On March 9 and 10, the band performed at the Wanderland Music and Arts Festival for a second time. The band was joined by former saxophonist Joxx and trumpeter Tim Cruz, his first appearance with the band, while Manu played bass in King's absence due to being in Singapore for Taylor Swift's Eras Tour concert.

On March 13, the band released "Namimiss Ko Na" (I Miss It Already), which preceded their debut album. Lyrically, King said that the song is about his grandmother suffering from dementia, and him coming to terms with her condition. Musically, it is a disco song that might be inspired by the music of VST & Co. On March 27, King announced that he would be leaving the band and would be replaced by longtime sessionist and Pio's brother Manu. King's last appearance with the group was at the Album Launch Concert at Circuit Grounds, Makati on April 13, which had former members Kim and Joxx as guests. Fellow indie Filipino bands Any Name's Okay and Cup of Joe kicked off the show, with hip-hop duo Playertwo performing at the aftershow.

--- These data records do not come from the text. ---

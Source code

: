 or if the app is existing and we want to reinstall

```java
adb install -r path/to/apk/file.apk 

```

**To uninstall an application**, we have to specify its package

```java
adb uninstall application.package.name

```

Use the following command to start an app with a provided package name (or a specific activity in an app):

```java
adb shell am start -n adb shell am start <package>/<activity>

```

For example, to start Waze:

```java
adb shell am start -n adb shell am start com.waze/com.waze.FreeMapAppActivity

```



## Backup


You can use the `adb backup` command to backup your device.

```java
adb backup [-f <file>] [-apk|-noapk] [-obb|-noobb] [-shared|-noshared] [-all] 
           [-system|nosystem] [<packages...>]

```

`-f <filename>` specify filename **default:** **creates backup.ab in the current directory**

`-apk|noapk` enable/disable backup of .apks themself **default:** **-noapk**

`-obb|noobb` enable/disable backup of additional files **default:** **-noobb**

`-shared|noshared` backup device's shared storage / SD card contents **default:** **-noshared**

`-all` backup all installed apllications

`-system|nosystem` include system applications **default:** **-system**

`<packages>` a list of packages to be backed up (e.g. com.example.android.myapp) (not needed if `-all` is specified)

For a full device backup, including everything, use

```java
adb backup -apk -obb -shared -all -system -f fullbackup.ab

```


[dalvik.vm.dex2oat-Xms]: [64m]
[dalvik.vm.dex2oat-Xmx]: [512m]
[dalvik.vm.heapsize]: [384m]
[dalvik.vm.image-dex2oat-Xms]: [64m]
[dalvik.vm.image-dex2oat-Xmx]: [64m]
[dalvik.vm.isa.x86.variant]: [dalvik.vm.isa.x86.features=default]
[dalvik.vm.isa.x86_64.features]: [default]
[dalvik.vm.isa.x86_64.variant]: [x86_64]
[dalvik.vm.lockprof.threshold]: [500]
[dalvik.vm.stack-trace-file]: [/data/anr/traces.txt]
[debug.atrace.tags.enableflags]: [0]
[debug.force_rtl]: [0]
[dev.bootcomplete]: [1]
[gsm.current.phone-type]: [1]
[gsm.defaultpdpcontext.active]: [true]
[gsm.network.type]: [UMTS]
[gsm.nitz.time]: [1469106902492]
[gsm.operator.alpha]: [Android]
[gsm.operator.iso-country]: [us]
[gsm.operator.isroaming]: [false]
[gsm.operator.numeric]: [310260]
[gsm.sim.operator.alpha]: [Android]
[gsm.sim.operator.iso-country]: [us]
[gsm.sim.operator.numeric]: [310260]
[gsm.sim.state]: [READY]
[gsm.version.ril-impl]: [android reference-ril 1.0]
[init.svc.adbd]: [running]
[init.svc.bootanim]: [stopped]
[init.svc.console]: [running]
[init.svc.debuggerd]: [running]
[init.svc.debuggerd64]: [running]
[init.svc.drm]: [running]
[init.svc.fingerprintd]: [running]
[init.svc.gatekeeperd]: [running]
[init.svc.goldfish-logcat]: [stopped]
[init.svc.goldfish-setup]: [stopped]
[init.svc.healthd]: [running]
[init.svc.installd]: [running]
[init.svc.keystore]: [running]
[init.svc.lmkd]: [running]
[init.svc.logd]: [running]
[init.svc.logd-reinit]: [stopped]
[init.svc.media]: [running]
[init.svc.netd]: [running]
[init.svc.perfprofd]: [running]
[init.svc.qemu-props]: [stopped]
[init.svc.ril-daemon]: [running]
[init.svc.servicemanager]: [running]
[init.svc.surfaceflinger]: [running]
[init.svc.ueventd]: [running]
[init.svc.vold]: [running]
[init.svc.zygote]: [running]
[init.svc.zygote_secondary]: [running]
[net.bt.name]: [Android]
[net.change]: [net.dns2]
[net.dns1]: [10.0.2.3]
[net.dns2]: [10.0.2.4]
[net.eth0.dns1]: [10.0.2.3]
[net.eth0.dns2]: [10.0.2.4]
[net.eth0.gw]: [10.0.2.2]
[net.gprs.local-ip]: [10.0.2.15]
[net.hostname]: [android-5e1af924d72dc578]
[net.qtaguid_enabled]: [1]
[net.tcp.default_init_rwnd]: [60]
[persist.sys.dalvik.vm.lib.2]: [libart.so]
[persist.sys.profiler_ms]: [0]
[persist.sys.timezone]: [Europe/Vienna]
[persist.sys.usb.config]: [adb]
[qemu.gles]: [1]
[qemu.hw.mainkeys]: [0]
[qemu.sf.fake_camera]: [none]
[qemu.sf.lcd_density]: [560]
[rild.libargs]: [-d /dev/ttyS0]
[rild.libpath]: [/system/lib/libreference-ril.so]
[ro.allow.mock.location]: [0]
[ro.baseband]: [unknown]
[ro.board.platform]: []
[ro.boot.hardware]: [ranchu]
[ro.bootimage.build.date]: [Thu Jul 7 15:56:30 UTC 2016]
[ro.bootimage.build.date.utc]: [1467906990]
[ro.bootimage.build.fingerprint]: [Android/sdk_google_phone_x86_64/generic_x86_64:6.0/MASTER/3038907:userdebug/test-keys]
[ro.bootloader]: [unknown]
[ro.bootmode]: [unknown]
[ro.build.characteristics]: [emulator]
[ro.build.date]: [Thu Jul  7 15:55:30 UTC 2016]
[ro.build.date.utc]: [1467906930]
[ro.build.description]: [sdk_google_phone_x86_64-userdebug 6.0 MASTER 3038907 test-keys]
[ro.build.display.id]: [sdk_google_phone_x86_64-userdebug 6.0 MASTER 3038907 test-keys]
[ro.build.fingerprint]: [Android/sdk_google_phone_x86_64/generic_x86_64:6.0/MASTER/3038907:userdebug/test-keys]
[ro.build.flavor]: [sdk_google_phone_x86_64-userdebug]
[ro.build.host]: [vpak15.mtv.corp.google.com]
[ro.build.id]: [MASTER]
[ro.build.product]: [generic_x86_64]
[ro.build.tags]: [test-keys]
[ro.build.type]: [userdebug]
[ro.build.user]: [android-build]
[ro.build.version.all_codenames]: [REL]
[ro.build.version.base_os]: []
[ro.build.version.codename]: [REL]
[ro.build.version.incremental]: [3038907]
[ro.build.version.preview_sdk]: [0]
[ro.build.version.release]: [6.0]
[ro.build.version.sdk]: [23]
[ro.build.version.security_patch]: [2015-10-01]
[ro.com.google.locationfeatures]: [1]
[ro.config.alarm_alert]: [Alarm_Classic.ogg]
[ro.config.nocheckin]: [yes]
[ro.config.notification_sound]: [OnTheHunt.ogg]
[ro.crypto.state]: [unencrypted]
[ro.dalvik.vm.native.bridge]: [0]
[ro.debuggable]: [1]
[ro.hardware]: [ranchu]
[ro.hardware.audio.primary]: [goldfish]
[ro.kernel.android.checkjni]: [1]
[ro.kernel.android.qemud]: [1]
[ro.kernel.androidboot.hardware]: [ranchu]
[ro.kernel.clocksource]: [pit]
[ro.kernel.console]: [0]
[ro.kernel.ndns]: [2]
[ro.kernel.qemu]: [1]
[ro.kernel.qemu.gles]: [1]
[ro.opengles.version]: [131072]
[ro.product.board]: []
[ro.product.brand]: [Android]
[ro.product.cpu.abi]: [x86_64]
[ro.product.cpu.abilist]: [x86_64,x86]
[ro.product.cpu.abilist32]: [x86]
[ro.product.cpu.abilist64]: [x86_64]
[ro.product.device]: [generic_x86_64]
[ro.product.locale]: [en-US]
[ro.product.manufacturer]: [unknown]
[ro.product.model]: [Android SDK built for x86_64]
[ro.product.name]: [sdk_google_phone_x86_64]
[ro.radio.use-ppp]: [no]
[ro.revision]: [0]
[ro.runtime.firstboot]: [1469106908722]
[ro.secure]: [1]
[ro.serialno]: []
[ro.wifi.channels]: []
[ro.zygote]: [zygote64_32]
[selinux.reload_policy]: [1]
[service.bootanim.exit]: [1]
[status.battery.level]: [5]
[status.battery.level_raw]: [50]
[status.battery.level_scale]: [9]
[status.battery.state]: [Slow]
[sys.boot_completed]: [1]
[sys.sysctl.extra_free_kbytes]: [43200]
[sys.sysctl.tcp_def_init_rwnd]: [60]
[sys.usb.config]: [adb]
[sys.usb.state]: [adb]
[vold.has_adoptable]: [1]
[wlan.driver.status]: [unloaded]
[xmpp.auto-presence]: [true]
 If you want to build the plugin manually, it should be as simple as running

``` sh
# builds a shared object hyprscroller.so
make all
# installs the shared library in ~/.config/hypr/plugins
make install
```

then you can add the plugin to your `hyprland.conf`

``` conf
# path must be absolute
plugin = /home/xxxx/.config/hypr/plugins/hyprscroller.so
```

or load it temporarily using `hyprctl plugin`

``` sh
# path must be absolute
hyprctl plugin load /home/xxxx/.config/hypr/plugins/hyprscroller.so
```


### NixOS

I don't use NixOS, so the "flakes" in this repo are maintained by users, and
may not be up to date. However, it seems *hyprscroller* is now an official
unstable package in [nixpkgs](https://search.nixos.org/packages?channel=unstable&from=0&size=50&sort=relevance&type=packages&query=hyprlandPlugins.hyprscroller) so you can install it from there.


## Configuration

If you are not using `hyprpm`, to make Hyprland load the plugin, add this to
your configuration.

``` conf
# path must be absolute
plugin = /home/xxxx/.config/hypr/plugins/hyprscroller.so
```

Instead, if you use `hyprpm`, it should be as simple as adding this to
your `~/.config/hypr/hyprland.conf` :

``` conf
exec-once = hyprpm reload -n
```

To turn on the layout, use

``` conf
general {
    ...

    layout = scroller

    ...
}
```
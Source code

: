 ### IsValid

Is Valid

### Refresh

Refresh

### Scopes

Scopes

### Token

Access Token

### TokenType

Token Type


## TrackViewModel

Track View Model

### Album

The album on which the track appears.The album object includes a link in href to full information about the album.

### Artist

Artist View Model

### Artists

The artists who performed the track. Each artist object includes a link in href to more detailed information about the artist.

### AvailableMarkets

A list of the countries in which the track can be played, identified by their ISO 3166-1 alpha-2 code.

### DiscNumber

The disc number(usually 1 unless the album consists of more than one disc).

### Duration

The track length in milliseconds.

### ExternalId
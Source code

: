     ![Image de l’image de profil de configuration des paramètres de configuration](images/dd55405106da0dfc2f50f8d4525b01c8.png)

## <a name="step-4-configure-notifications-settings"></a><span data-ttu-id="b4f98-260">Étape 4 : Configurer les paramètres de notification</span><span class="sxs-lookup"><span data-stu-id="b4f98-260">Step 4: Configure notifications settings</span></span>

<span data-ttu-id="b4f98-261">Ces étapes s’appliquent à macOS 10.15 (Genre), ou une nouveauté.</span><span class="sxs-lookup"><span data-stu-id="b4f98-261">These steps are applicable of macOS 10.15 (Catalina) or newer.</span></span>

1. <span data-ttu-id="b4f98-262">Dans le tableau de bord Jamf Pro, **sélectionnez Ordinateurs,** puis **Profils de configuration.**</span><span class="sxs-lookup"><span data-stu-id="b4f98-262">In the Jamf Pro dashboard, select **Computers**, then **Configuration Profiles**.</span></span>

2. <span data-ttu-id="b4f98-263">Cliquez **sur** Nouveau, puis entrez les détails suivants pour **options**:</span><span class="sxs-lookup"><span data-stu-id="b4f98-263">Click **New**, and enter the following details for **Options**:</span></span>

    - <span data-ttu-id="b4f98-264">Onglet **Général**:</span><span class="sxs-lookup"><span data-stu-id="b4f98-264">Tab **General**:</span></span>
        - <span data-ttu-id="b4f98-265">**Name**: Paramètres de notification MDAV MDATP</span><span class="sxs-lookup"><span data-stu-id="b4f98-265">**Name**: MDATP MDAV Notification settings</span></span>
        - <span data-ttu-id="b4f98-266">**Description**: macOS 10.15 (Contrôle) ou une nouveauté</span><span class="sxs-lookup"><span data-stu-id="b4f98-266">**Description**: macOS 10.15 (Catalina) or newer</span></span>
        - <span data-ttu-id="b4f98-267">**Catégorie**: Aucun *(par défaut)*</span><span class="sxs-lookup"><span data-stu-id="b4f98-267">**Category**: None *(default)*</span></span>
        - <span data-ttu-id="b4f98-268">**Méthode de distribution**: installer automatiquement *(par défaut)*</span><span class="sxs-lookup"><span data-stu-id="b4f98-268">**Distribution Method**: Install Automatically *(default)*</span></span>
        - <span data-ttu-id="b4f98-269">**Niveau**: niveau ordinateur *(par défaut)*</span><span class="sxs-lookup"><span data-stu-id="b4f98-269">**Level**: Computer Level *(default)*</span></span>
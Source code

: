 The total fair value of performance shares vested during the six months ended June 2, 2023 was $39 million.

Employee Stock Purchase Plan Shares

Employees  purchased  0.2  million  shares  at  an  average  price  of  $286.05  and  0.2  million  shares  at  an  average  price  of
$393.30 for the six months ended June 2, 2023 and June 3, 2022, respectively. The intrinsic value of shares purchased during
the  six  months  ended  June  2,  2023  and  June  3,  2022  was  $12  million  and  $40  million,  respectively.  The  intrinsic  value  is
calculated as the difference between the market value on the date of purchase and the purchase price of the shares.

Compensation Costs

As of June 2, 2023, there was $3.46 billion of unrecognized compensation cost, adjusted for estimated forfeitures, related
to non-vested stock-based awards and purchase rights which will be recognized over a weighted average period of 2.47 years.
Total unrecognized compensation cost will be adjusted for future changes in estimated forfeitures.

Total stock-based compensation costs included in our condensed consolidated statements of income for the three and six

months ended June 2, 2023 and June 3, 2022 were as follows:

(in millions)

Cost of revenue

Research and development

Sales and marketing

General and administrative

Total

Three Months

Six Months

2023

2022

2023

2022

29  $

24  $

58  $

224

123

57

Lola Amour's self-titled debut studio album was released on April 10, 2024. Consisting of nine tracks, it includes "Raining in Manila" and "Namimiss Ko Na". The band embarked on the Album Tour with sessionists Cruz and Nian Sayoc on trumpet and additional guitar respectively. King once appeared as an announcer on one of their concerts during the tour. The band also performed at the Miss Universe Coronation Night on May 22 as guest performers and are joined by Joxx on stage.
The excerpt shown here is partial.